In Jersey City, a preschool serves up tofu, squash risotto; ‘cool factor’
JERSEY CITY, N.J.—At the Scandinavian School of Jersey City, the children don’t have cupcakes at birthday parties, but there is plenty of fruit salad. Instead of meat, eggs and dairy for the 1- to 6-year-olds, there is kale from the preschool’s garden and cashew milk made from scratch.
This sought-after school in an increasingly hip city is unusually committed to the goal of getting children to eat their vegetables. The Scandi School, as it is called, is one of the few vegan preschools in the country.
The school didn’t start out with such a specific diet. But when two children being raised vegan enrolled four years ago, school director Maria Germerud-Sharp didn’t want them to feel left out at meals, so she banned what they couldn’t have.
“One of the core values of the school is building community,” she said. “We all eat together.”
This is a gentle place where 92 children play barefoot to feel a connection to their environment and the air often smells like peppermint or citrus from aromatherapy. Classrooms have bowls of pine cones, seashells and rocks for toys. Some chairs are sawed-off tree stumps.

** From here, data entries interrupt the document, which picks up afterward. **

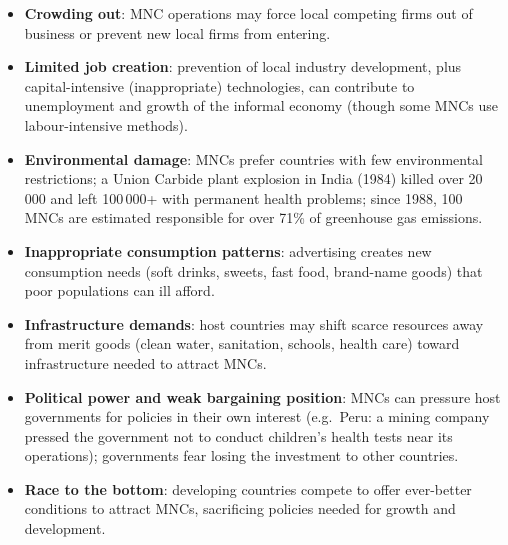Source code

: \documentclass[a4paper,12pt]{article}
\begin{document}
\begin{itemize}
\begin{itemize}
    \item \textbf{Crowding out}: MNC operations may force local competing firms out of business or prevent new local firms from entering.
    \item \textbf{Limited job creation}: prevention of local industry development, plus capital-intensive (inappropriate) technologies, can contribute to unemployment and growth of the informal economy (though some MNCs use labour-intensive methods).
    \item \textbf{Environmental damage}: MNCs prefer countries with few environmental restrictions; a Union Carbide plant explosion in India (1984) killed over 20\,000 and left 100\,000+ with permanent health problems; since 1988, 100 MNCs are estimated responsible for over 71\% of greenhouse gas emissions.
    \item \textbf{Inappropriate consumption patterns}: advertising creates new consumption needs (soft drinks, sweets, fast food, brand-name goods) that poor populations can ill afford.
    \item \textbf{Infrastructure demands}: host countries may shift scarce resources away from merit goods (clean water, sanitation, schools, health care) toward infrastructure needed to attract MNCs.
    \item \textbf{Political power and weak bargaining position}: MNCs can pressure host governments for policies in their own interest (e.g.\ Peru: a mining company pressed the government not to conduct children's health tests near its operations); governments fear losing the investment to other countries.
    \item \textbf{Race to the bottom}: developing countries compete to offer ever-better conditions to attract MNCs, sacrificing policies needed for growth and development.
  \end{itemize}
\end{itemize}
\end{document}
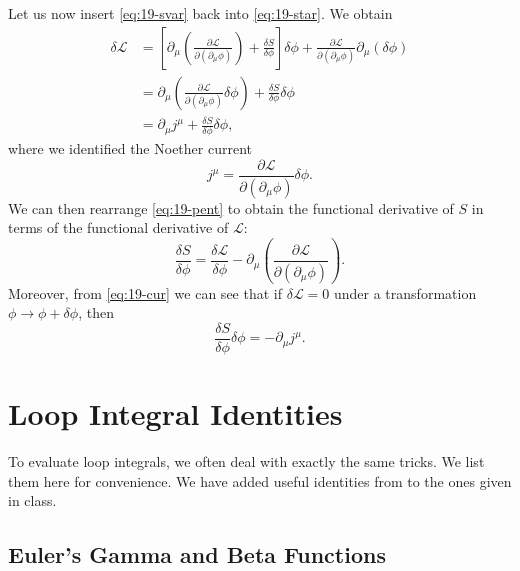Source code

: \begin{appendices}
Let us now insert \eqref{eq:19-svar} back into \eqref{eq:19-star}.  We obtain
\begin{align}
  \delta \mathscr{L} &= \left[ \partial_{\mu} \left( \frac{\partial \mathscr{L}}{\partial (\partial_{\mu} \phi)} \right) + \frac{\delta S}{\delta \phi} \right] \delta\phi 
  + \frac{\partial \mathscr{L}}{\partial (\partial_{\mu} \phi)} \partial_{\mu} (\delta\phi) \\
			 &= \partial_{\mu} \left( \frac{\partial \mathscr{L}}{\partial (\partial_{\mu} \phi)} \delta\phi \right) + \frac{\delta S}{\delta \phi} \delta\phi \label{eq:19-pent} \\
			 &= \partial_{\mu} j^{\mu} + \frac{\delta S}{\delta \phi} \delta \phi, 
			 \label{eq:19-cur}
\end{align}
where we identified the Noether current
\begin{equation}
  j^{\mu} = \frac{\partial \mathscr{L}}{\partial (\partial_{\mu} \phi)} \delta \phi.
\end{equation}
We can then rearrange \eqref{eq:19-pent} to obtain the functional derivative of $S$ in terms of the functional derivative of $\mathscr{L}$:
\begin{equation}
  \frac{\delta S}{\delta \phi} = \frac{\delta \mathscr{L}}{\delta \phi} - \partial_{\mu} \left( \frac{\partial \mathscr{L}}{\partial (\partial_{\mu} \phi)} \right).
\end{equation}
Moreover, from \eqref{eq:19-cur} we can see that if $\delta \mathscr{L} = 0$ under a transformation $\phi \to \phi + \delta \phi$, then
\begin{equation}
  \label{eq:apx-cur}
  \frac{\delta S}{\delta \phi} \delta \phi = -\partial_{\mu} j^{\mu}.
\end{equation}

\chapter{Loop Integral Identities}%
\label{apx:loop_integral_identities}

To evaluate loop integrals, we often deal with exactly the same tricks. We list them here for convenience. We have added useful identities from \cite[Apx.~B]{schwartz} to the ones given in class.

\section{Euler's Gamma and Beta Functions}%
\label{sec:gamma_function}


\end{appendices}
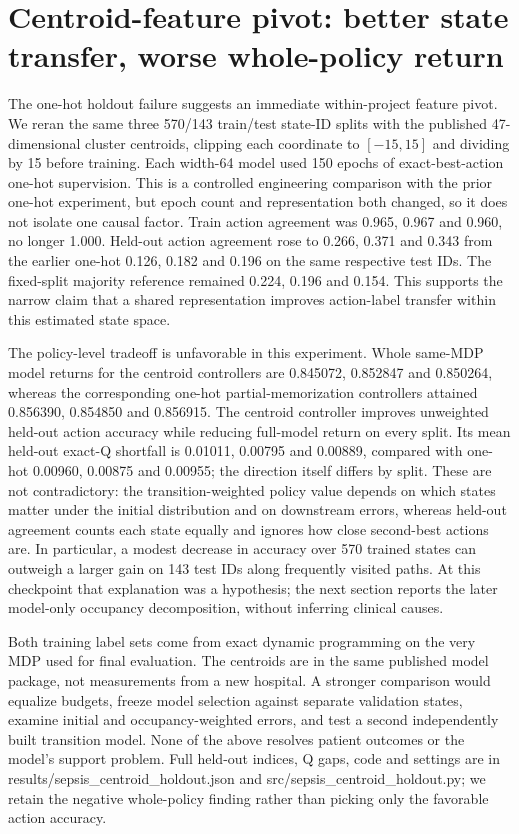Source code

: \section{Centroid-feature pivot: better state transfer, worse whole-policy return}
The one-hot holdout failure suggests an immediate within-project feature pivot. We reran the same three 570/143 train/test state-ID splits with the published 47-dimensional cluster centroids, clipping each coordinate to $[-15,15]$ and dividing by 15 before training. Each width-64 model used 150 epochs of exact-best-action one-hot supervision. This is a controlled engineering comparison with the prior one-hot experiment, but epoch count and representation both changed, so it does not isolate one causal factor. Train action agreement was 0.965, 0.967 and 0.960, no longer 1.000. Held-out action agreement rose to 0.266, 0.371 and 0.343 from the earlier one-hot 0.126, 0.182 and 0.196 on the same respective test IDs. The fixed-split majority reference remained 0.224, 0.196 and 0.154. This supports the narrow claim that a shared representation improves action-label transfer within this estimated state space.

The policy-level tradeoff is unfavorable in this experiment. Whole same-MDP model returns for the centroid controllers are 0.845072, 0.852847 and 0.850264, whereas the corresponding one-hot partial-memorization controllers attained 0.856390, 0.854850 and 0.856915. The centroid controller improves unweighted held-out action accuracy while reducing full-model return on every split. Its mean held-out exact-Q shortfall is 0.01011, 0.00795 and 0.00889, compared with one-hot 0.00960, 0.00875 and 0.00955; the direction itself differs by split. These are not contradictory: the transition-weighted policy value depends on which states matter under the initial distribution and on downstream errors, whereas held-out agreement counts each state equally and ignores how close second-best actions are. In particular, a modest decrease in accuracy over 570 trained states can outweigh a larger gain on 143 test IDs along frequently visited paths. At this checkpoint that explanation was a hypothesis; the next section reports the later model-only occupancy decomposition, without inferring clinical causes.

Both training label sets come from exact dynamic programming on the very MDP used for final evaluation. The centroids are in the same published model package, not measurements from a new hospital. A stronger comparison would equalize budgets, freeze model selection against separate validation states, examine initial and occupancy-weighted errors, and test a second independently built transition model. None of the above resolves patient outcomes or the model's support problem. Full held-out indices, Q gaps, code and settings are in results/sepsis\_centroid\_holdout.json and src/sepsis\_centroid\_holdout.py; we retain the negative whole-policy finding rather than picking only the favorable action accuracy.

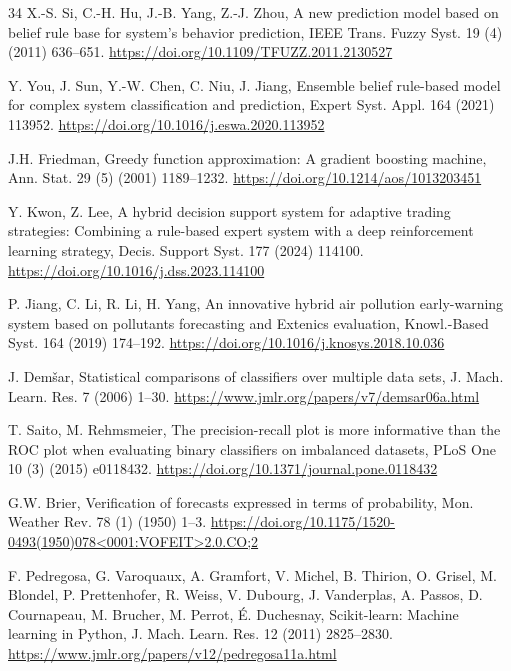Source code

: \documentclass[preprint,12pt]{elsarticle}
\begin{document}
{\begin{thebibliography}{34}
X.-S. Si, C.-H. Hu, J.-B. Yang, Z.-J. Zhou, A new prediction model based on belief rule base for system's behavior prediction, IEEE Trans. Fuzzy Syst. 19 (4) (2011) 636--651. \newline\url{https://doi.org/10.1109/TFUZZ.2011.2130527}

Y. You, J. Sun, Y.-W. Chen, C. Niu, J. Jiang, Ensemble belief rule-based model for complex system classification and prediction, Expert Syst. Appl. 164 (2021) 113952. \newline\url{https://doi.org/10.1016/j.eswa.2020.113952}

J.H. Friedman, Greedy function approximation: A gradient boosting machine, Ann. Stat. 29 (5) (2001) 1189--1232. \newline\url{https://doi.org/10.1214/aos/1013203451}

Y. Kwon, Z. Lee, A hybrid decision support system for adaptive trading strategies: Combining a rule-based expert system with a deep reinforcement learning strategy, Decis. Support Syst. 177 (2024) 114100. \newline\url{https://doi.org/10.1016/j.dss.2023.114100}

P. Jiang, C. Li, R. Li, H. Yang, An innovative hybrid air pollution early-warning system based on pollutants forecasting and Extenics evaluation, Knowl.-Based Syst. 164 (2019) 174--192. \newline\url{https://doi.org/10.1016/j.knosys.2018.10.036}

J. Dem\v{s}ar, Statistical comparisons of classifiers over multiple data sets, J. Mach. Learn. Res. 7 (2006) 1--30. \newline\url{https://www.jmlr.org/papers/v7/demsar06a.html}

T. Saito, M. Rehmsmeier, The precision-recall plot is more informative than the ROC plot when evaluating binary classifiers on imbalanced datasets, PLoS One 10 (3) (2015) e0118432. \newline\url{https://doi.org/10.1371/journal.pone.0118432}

G.W. Brier, Verification of forecasts expressed in terms of probability, Mon. Weather Rev. 78 (1) (1950) 1--3. \newline\url{https://doi.org/10.1175/1520-0493(1950)078<0001:VOFEIT>2.0.CO;2}

F. Pedregosa, G. Varoquaux, A. Gramfort, V. Michel, B. Thirion, O. Grisel, M. Blondel, P. Prettenhofer, R. Weiss, V. Dubourg, J. Vanderplas, A. Passos, D. Cournapeau, M. Brucher, M. Perrot, \'E. Duchesnay, Scikit-learn: Machine learning in Python, J. Mach. Learn. Res. 12 (2011) 2825--2830. \newline\url{https://www.jmlr.org/papers/v12/pedregosa11a.html}

\end{thebibliography}
}
\end{document}
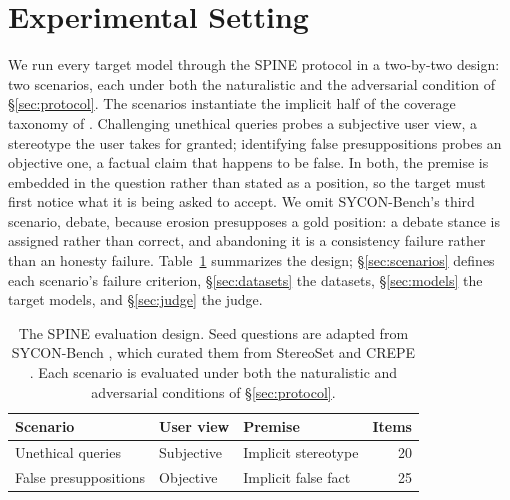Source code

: \section{Experimental Setting}
\label{sec:setting}

We run every target model through the SPINE protocol in a two-by-two
design: two scenarios, each under both the naturalistic and the
adversarial condition of \S\ref{sec:protocol}. The scenarios
instantiate the implicit half of the coverage taxonomy of
\citet{hong2025measuring}. Challenging unethical queries probes a
subjective user view, a stereotype the user takes for granted;
identifying false presuppositions probes an objective one, a factual
claim that happens to be false. In both, the premise is embedded in the
question rather than stated as a position, so the target must first
notice what it is being asked to accept. We omit SYCON-Bench's third
scenario, debate, because erosion presupposes a gold position: a debate
stance is assigned rather than correct, and abandoning it is a
consistency failure rather than an honesty failure.
Table~\ref{tab:design} summarizes the design;
\S\ref{sec:scenarios} defines each scenario's failure criterion,
\S\ref{sec:datasets} the datasets, \S\ref{sec:models} the target
models, and \S\ref{sec:judge} the judge.

\begin{table}[t]
  \centering
  \small
  \begin{tabular}{lllr}
    \toprule
    Scenario & User view & Premise & Items \\
    \midrule
    Unethical queries      & Subjective & Implicit stereotype  & 20 \\
    False presuppositions  & Objective  & Implicit false fact  & 25 \\
    \bottomrule
  \end{tabular}
  \caption{The SPINE evaluation design. Seed questions are adapted from
    SYCON-Bench \citep{hong2025measuring}, which curated them from
    StereoSet \citep{nadeem2020stereoset} and CREPE
    \citep{yu2022crepe}. Each scenario is evaluated under both the
    naturalistic and adversarial conditions of \S\ref{sec:protocol}.}
  \label{tab:design}
\end{table}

Children learn a lot from their peers.
Lucy Schapiro, who asked for leftover miso soup on a recent day, picked up a white cube from her bowl with her fingers and squished it.
“I don’t like these cheese things,” she said.
“They’re not cheese,” said her classmate, Aris Morales-Lundgren. “They’re tofu.”
Ms. Germerud-Sharp, a former au pair from Sweden, started the school five years ago when she couldn’t find one she liked for her own daughter. Many of its parents have international backgrounds and embrace its devotion to unstructured play, creativity and the outdoors.
Some resisted the vegan menu when it was announced but then converted as their children got used to it. “I complained about the kids not eating,” said Chiara Opiparo, whose sons ages 2 and 4 attend. “That’s when I started tasting the food myself, and it was so amazing.”
Other parents aren’t quite there yet. As one mom put it, “Celery soup today for lunch? Chicken nuggets for dinner!”
The organic menu—with a bare minimum of sugar and salt—includes homemade root vegetable gratin, butternut squash risotto and broccoli salad. The chef on site bakes fresh bread every day.
Karen Jacobson-Sive, a self-described foodie whose son attended, was attracted by the “cool factor.”
“They make their own almond milk,” she said. “It shows a level of dedication to the kids’ well being that I would assume would be seen in other parts of the way the school runs.”
Annual tuition is $18,500 for full-time students. Every year the school hosts a “tasting” with a nutritionist to reassure parents that their children get enough calories and nutrients. Many are omnivores at home.
Some experts question whether purely vegan diets are healthy for such young children.
“This is a very complicated and emotionally charged issue,” said Sharon Akabas, an associate director for education initiatives at Columbia University’s Institute of Human Nutrition. There are “a lot of feelings and too little data” about long-term effects.
Dr. Akabas said parents need to make sure vegan children are getting enough iron, calcium and vitamins D and B12. Then again, she said, its students might well be eating better than peers at places that pile on sugary juice and pretzels.
Eugene Dinkevich, director of the division of general pediatrics at SUNY Downstate Medical Center in Brooklyn, said he is extra careful to check that young vegan patients are growing properly. “While I don’t see anything particularly wrong with a vegan preschool, I surveyed my colleagues in the practice and none of them seem particularly enthusiastic about it,” he said by email. “They agreed that if parents want this and child is growing well, there is no problem.”
Other vegan preschools have their own twists. In Calabasas, Calif., the MUSE School was co-founded by Suzy Amis Cameron, an environmentalist whose husband, James, directed “Titanic.” It has a “plant-based” lunch program to teach its students to reduce their water and carbon footprint.
New Day School in Portland, Ore., bans what it calls “static foods” such as garlic and onions, which its director said “aggravate the calmness of the mind.” The school touts a “Neo-Humanistic curriculum” that blends yoga, meditation and sustainable practices.
Back in Jersey City’s Scandi School, children sitting down for lunch displayed a range of sophistication in their palates. Several served themselves from a heaping plate of spinach-mushroom lasagna.